━━ Data for processing

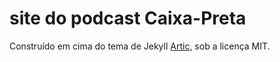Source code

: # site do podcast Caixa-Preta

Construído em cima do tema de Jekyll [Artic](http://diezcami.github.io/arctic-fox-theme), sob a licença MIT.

━━━━
━━ Data for processing

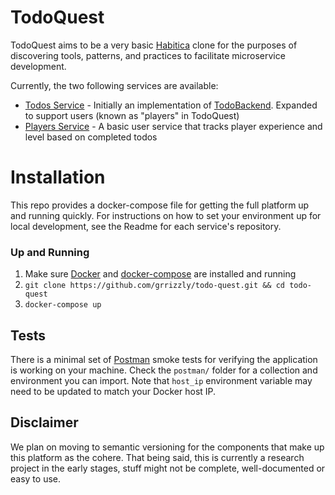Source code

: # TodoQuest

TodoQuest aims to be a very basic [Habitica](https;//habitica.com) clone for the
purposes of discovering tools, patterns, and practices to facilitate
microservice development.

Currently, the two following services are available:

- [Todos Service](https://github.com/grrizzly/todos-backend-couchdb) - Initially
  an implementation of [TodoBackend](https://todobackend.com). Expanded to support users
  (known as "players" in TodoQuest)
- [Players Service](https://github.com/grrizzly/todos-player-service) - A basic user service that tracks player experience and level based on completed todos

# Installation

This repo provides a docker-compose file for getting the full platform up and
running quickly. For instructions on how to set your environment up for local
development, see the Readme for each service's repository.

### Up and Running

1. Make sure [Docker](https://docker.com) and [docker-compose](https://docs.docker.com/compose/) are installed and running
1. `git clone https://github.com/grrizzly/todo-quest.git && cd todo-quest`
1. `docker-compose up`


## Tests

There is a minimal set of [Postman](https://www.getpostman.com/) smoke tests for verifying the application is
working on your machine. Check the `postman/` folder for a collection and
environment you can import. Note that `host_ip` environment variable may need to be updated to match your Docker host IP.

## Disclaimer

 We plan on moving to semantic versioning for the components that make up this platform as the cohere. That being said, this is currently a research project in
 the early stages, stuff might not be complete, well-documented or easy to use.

━━━━

Instructions for the task —
If a line in the data above holds the string "development", copy it.

Result for this exercise —
microservice development.
development, see the Readme for each service's repository.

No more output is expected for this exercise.